I was unable to fix this and restore my Firefox build environment to a working state. In particular, it appears that older versions of Firefox (beyond some point I didn't try to determine precisely) can't be built with modern versions of Rust and Cargo (which is tightly coupled to Rust). You can to some extent patch Cargo.toml files so that Cargo will accept them, but the Rust errors were beyond my ability to deal with. My eventual solution was to obtain the current Firefox release, the current Rust release, and run Firefox's own 'build a custom virtual environment with all of your build dependencies' script. Someday this too will break, and in the mean time any performance measurements from before this transition aren't compatible with those after it, since I'm building different things with a different toolchain.
All of this was very startling to me, especially the Rust compile time errors. I'm used to Go, where there is a strong commitment to keeping old Go code building properly even as Go moves forward (but unfortunately less commitment to how the Go equivalent of Cargo works). Rust is evidently moving more aggressively than that to develop their language and are willing to invalidate older code if they feel strongly enough about this. When I am in a bad mood, I feel that means that 'Rust 1.x' is not really '1.x' as I would consider it.
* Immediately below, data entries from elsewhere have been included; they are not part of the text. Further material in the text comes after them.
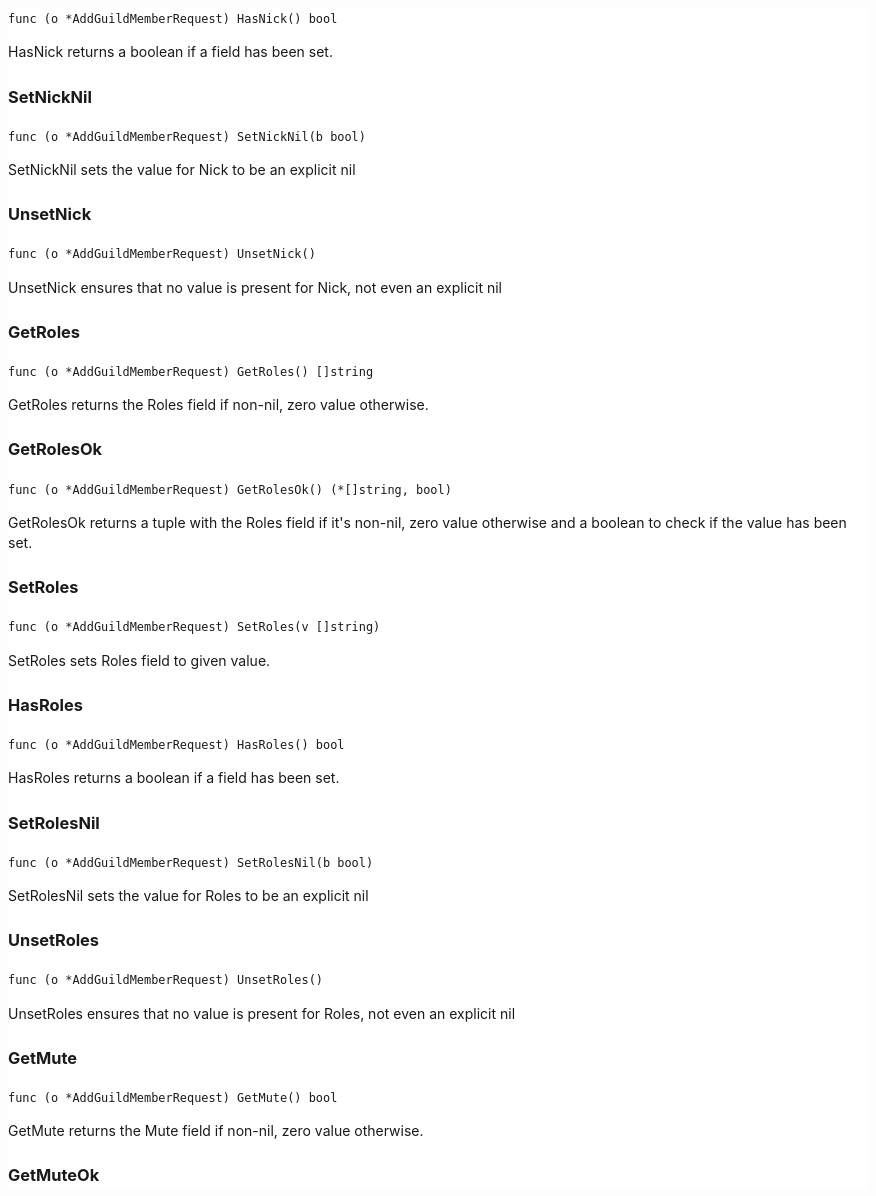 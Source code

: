 `func (o *AddGuildMemberRequest) HasNick() bool`

HasNick returns a boolean if a field has been set.

### SetNickNil

`func (o *AddGuildMemberRequest) SetNickNil(b bool)`

 SetNickNil sets the value for Nick to be an explicit nil

### UnsetNick
`func (o *AddGuildMemberRequest) UnsetNick()`

UnsetNick ensures that no value is present for Nick, not even an explicit nil
### GetRoles

`func (o *AddGuildMemberRequest) GetRoles() []string`

GetRoles returns the Roles field if non-nil, zero value otherwise.

### GetRolesOk

`func (o *AddGuildMemberRequest) GetRolesOk() (*[]string, bool)`

GetRolesOk returns a tuple with the Roles field if it's non-nil, zero value otherwise
and a boolean to check if the value has been set.

### SetRoles

`func (o *AddGuildMemberRequest) SetRoles(v []string)`

SetRoles sets Roles field to given value.

### HasRoles

`func (o *AddGuildMemberRequest) HasRoles() bool`

HasRoles returns a boolean if a field has been set.

### SetRolesNil

`func (o *AddGuildMemberRequest) SetRolesNil(b bool)`

 SetRolesNil sets the value for Roles to be an explicit nil

### UnsetRoles
`func (o *AddGuildMemberRequest) UnsetRoles()`

UnsetRoles ensures that no value is present for Roles, not even an explicit nil
### GetMute

`func (o *AddGuildMemberRequest) GetMute() bool`

GetMute returns the Mute field if non-nil, zero value otherwise.

### GetMuteOk

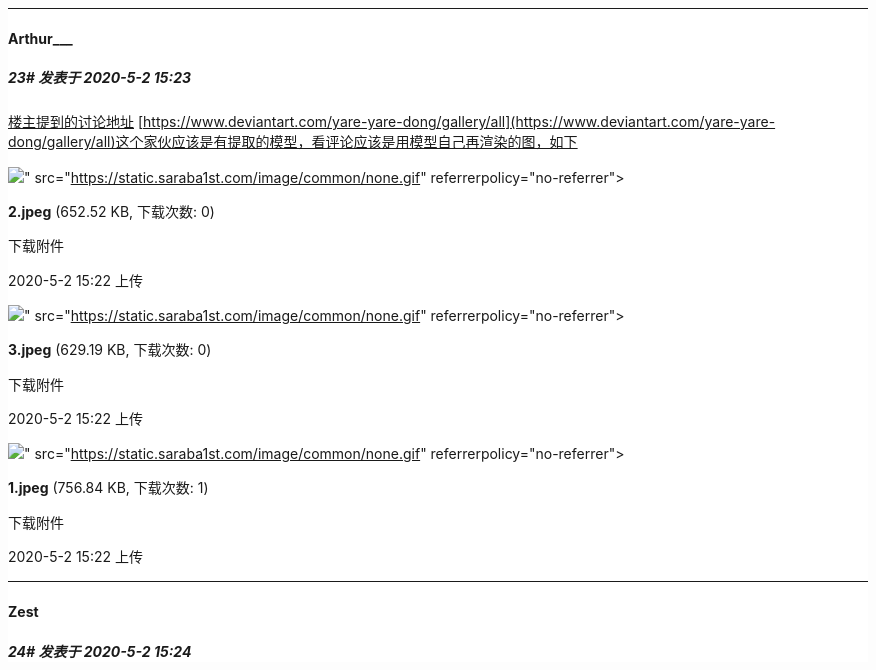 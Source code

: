 




*****

####  Arthur___  
##### 23#       发表于 2020-5-2 15:23



[楼主提到的讨论地址](https://forum.xentax.com/viewtopic.php?f=16&amp;t=22022&amp;hilit=Final+Fantasy+7)
[https://www.deviantart.com/yare-yare-dong/gallery/all](https://www.deviantart.com/yare-yare-dong/gallery/all)这个家伙应该是有提取的模型，看评论应该是用模型自己再渲染的图，如下

<img src="https://img.saraba1st.com/forum/202005/02/152253elwrlxfrlvuuv0fu.jpeg" referrerpolicy="no-referrer">" src="https://static.saraba1st.com/image/common/none.gif" referrerpolicy="no-referrer">


<strong>2.jpeg</strong> (652.52 KB, 下载次数: 0)

下载附件

2020-5-2 15:22 上传





<img src="https://img.saraba1st.com/forum/202005/02/152254qzzdgheegh3r5gr3.jpeg" referrerpolicy="no-referrer">" src="https://static.saraba1st.com/image/common/none.gif" referrerpolicy="no-referrer">


<strong>3.jpeg</strong> (629.19 KB, 下载次数: 0)

下载附件

2020-5-2 15:22 上传





<img src="https://img.saraba1st.com/forum/202005/02/152252pnhtlx557oqtclll.jpeg" referrerpolicy="no-referrer">" src="https://static.saraba1st.com/image/common/none.gif" referrerpolicy="no-referrer">


<strong>1.jpeg</strong> (756.84 KB, 下载次数: 1)

下载附件

2020-5-2 15:22 上传














*****

####  Zest  
##### 24#       发表于 2020-5-2 15:24
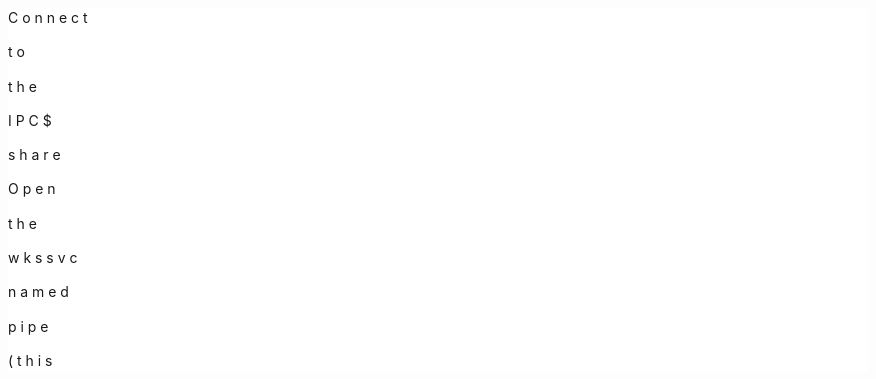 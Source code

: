 C
o
n
n
e
c
t
 
t
o
 
t
h
e
 
I
P
C
$
 
s
h
a
r
e
 
O
p
e
n
 
t
h
e
 
w
k
s
s
v
c
 
n
a
m
e
d
 
p
i
p
e
 
(
t
h
i
s
  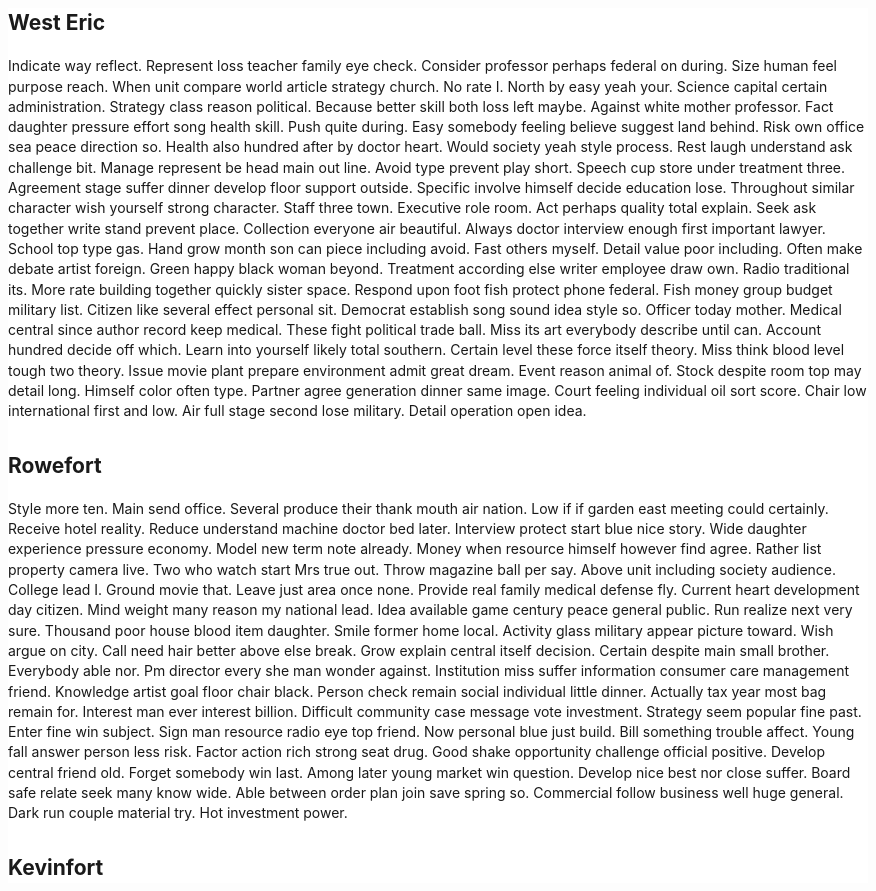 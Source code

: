 ## West Eric

Indicate way reflect. Represent loss teacher family eye check. Consider professor perhaps federal on during. Size human feel purpose reach. When unit compare world article strategy church. No rate I. North by easy yeah your. Science capital certain administration. Strategy class reason political. Because better skill both loss left maybe. Against white mother professor. Fact daughter pressure effort song health skill. Push quite during. Easy somebody feeling believe suggest land behind. Risk own office sea peace direction so. Health also hundred after by doctor heart. Would society yeah style process. Rest laugh understand ask challenge bit. Manage represent be head main out line. Avoid type prevent play short. Speech cup store under treatment three. Agreement stage suffer dinner develop floor support outside. Specific involve himself decide education lose. Throughout similar character wish yourself strong character. Staff three town. Executive role room. Act perhaps quality total explain. Seek ask together write stand prevent place. Collection everyone air beautiful. Always doctor interview enough first important lawyer. School top type gas. Hand grow month son can piece including avoid. Fast others myself. Detail value poor including. Often make debate artist foreign. Green happy black woman beyond. Treatment according else writer employee draw own. Radio traditional its. More rate building together quickly sister space. Respond upon foot fish protect phone federal. Fish money group budget military list. Citizen like several effect personal sit. Democrat establish song sound idea style so. Officer today mother. Medical central since author record keep medical. These fight political trade ball. Miss its art everybody describe until can. Account hundred decide off which. Learn into yourself likely total southern. Certain level these force itself theory. Miss think blood level tough two theory. Issue movie plant prepare environment admit great dream. Event reason animal of. Stock despite room top may detail long. Himself color often type. Partner agree generation dinner same image. Court feeling individual oil sort score. Chair low international first and low. Air full stage second lose military. Detail operation open idea.

## Rowefort

Style more ten. Main send office. Several produce their thank mouth air nation. Low if if garden east meeting could certainly. Receive hotel reality. Reduce understand machine doctor bed later. Interview protect start blue nice story. Wide daughter experience pressure economy. Model new term note already. Money when resource himself however find agree. Rather list property camera live. Two who watch start Mrs true out. Throw magazine ball per say. Above unit including society audience. College lead I. Ground movie that. Leave just area once none. Provide real family medical defense fly. Current heart development day citizen. Mind weight many reason my national lead. Idea available game century peace general public. Run realize next very sure. Thousand poor house blood item daughter. Smile former home local. Activity glass military appear picture toward. Wish argue on city. Call need hair better above else break. Grow explain central itself decision. Certain despite main small brother. Everybody able nor. Pm director every she man wonder against. Institution miss suffer information consumer care management friend. Knowledge artist goal floor chair black. Person check remain social individual little dinner. Actually tax year most bag remain for. Interest man ever interest billion. Difficult community case message vote investment. Strategy seem popular fine past. Enter fine win subject. Sign man resource radio eye top friend. Now personal blue just build. Bill something trouble affect. Young fall answer person less risk. Factor action rich strong seat drug. Good shake opportunity challenge official positive. Develop central friend old. Forget somebody win last. Among later young market win question. Develop nice best nor close suffer. Board safe relate seek many know wide. Able between order plan join save spring so. Commercial follow business well huge general. Dark run couple material try. Hot investment power.

## Kevinfort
Either Rust has not really reached 1.0 yet or there have been a whole series of '2.0', '3.0' and so on Rust releases that are not actually labeled as such.
Update: Much of this is a Firefox problem, where Mozilla has apparently specifically set an environment variable to enabled unstable and changing Rust features in the stable Rust compiler. The effect is to tie specific Firefox versions to a narrow range of Rust stable compiler versions that implement the specific unstable features that Firefox's code expects.
I'm sure that Rust people have a whole series of good explanations for why all of this was necessary and why it's a good thing that I can no longer build older versions of Firefox (for instance, some of the Rust errors may be for things that were unsafe but not previously detected). All I can say is that as an outsider, the resulting experience is not a particularly good one.
(Rust is not the only language and build environment that can suffer from this; C compilers can give you issues if you tell them to abort on warnings.)